At that time, businesses need to change policies, pay more attention to customer behavior and experience.

Low Factor

This ratio is low, reflecting that the business cannot collect credit receivables from related transactions or debts. This negatively affects the business’ sales and capabilities:

  • It is the way business credit is given that is not effective.
  • Increasing bad debt situation as well as the ability to control cash flow is more difficult.
  • Like a high receivables turnover ratio, it is difficult for customers to pay off credit. This makes it difficult for them to purchase or transact later.
  • In addition, it is also related to many other problems, adversely affecting businesses. If this coefficient is extremely low, businesses need to change their policies and pay attention to customers in a realistic way, thereby increasing revenue for the business.

How Much Receivables Turnover Is Reasonable?

Each industry has different regulations on the receivables turnover ratio, so it is impossible to determine the exact coefficient.

From there, the assessment of management effectiveness when collecting receivables and debts from customers must compare the average number of days of collection with the number of days of payment for receivables as prescribed by the enterprise.
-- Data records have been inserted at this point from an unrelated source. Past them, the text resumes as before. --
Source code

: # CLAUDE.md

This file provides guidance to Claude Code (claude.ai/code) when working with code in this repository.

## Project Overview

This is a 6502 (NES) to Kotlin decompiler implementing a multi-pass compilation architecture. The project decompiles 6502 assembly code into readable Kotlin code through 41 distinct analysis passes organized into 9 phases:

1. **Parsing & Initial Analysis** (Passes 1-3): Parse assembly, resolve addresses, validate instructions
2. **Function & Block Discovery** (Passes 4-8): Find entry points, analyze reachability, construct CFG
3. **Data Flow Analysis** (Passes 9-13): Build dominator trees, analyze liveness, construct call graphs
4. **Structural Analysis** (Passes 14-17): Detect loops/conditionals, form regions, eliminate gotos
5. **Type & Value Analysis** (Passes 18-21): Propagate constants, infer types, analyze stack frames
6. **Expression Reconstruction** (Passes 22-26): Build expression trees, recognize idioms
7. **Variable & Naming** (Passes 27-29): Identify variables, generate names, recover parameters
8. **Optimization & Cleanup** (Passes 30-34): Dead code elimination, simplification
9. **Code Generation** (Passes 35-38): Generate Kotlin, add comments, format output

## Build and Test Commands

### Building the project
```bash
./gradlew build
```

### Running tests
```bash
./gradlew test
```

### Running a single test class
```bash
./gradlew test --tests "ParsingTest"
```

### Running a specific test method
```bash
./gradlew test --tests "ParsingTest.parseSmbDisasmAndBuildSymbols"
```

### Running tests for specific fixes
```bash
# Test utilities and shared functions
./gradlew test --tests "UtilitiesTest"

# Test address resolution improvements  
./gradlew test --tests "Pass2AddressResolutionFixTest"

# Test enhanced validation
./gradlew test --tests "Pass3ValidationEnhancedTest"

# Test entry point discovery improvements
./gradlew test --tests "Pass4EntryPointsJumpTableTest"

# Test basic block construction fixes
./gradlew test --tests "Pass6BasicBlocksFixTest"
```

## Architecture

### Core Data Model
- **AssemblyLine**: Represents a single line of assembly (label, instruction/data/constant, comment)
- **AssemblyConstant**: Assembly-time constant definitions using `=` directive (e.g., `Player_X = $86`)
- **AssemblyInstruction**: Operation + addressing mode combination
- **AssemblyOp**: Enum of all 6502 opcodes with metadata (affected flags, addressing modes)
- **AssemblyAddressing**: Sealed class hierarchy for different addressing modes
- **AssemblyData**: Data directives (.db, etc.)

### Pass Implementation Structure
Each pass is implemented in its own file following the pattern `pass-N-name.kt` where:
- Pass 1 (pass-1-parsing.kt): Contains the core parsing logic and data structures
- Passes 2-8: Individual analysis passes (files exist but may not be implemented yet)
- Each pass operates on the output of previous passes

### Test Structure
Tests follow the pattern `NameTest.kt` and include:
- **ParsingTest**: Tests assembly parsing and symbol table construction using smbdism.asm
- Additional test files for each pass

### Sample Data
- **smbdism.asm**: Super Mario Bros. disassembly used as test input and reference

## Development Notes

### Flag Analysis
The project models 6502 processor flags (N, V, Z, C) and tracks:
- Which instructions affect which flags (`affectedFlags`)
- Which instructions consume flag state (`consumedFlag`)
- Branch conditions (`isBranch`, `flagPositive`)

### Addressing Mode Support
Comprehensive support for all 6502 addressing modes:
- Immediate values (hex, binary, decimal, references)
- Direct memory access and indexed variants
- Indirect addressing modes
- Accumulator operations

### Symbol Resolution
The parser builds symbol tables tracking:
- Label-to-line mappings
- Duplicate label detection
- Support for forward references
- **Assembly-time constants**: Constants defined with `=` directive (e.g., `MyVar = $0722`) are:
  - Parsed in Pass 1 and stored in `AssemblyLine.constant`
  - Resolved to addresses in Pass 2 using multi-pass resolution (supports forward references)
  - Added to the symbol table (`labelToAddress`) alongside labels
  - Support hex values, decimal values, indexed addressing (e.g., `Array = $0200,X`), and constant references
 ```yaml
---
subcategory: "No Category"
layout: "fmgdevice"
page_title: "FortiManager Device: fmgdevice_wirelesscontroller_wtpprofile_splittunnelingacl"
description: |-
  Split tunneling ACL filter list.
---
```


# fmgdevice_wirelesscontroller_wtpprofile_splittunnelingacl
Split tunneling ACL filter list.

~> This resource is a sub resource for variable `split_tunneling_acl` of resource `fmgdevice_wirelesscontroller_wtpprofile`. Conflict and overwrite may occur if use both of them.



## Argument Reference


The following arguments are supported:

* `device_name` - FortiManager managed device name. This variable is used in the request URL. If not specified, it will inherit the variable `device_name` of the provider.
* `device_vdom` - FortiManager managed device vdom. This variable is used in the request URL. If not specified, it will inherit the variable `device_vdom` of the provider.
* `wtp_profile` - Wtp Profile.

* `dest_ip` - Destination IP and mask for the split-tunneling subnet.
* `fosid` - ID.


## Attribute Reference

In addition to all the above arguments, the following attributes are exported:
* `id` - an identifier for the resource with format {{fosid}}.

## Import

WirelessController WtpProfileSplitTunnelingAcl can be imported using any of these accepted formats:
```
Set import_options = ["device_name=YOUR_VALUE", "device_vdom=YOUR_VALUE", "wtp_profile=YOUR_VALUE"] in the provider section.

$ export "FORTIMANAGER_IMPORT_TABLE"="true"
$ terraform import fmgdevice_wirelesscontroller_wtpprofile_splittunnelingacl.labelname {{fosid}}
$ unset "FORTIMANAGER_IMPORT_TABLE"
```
Accounts turnover helps businesses measure a company’s efficiency when it comes to collecting fees. From that turnover ratio, businesses will have appropriate credit recovery policies to maintain the company’s business performance.

Drawbacks of the Accounts Receivable Turnover Index

Although this coefficient helps you to detect activity trends, thereby devising a business strategy. But failed to detect or identify bad debt accounts or customers that needed specific review or overdue accounts and customers.

In addition, these revenues can change throughout the year, the calculation based on the start and end dates of the year will be difficult to be completely accurate. Finally, it is still advisable to compare this coefficient with other enterprises in the same industry with similar products with the same scale and similar business models.


Hope through the above sharing about accounts receivable turnover of you can get more useful information about the financial sector. From there run the business smoothly and successfully.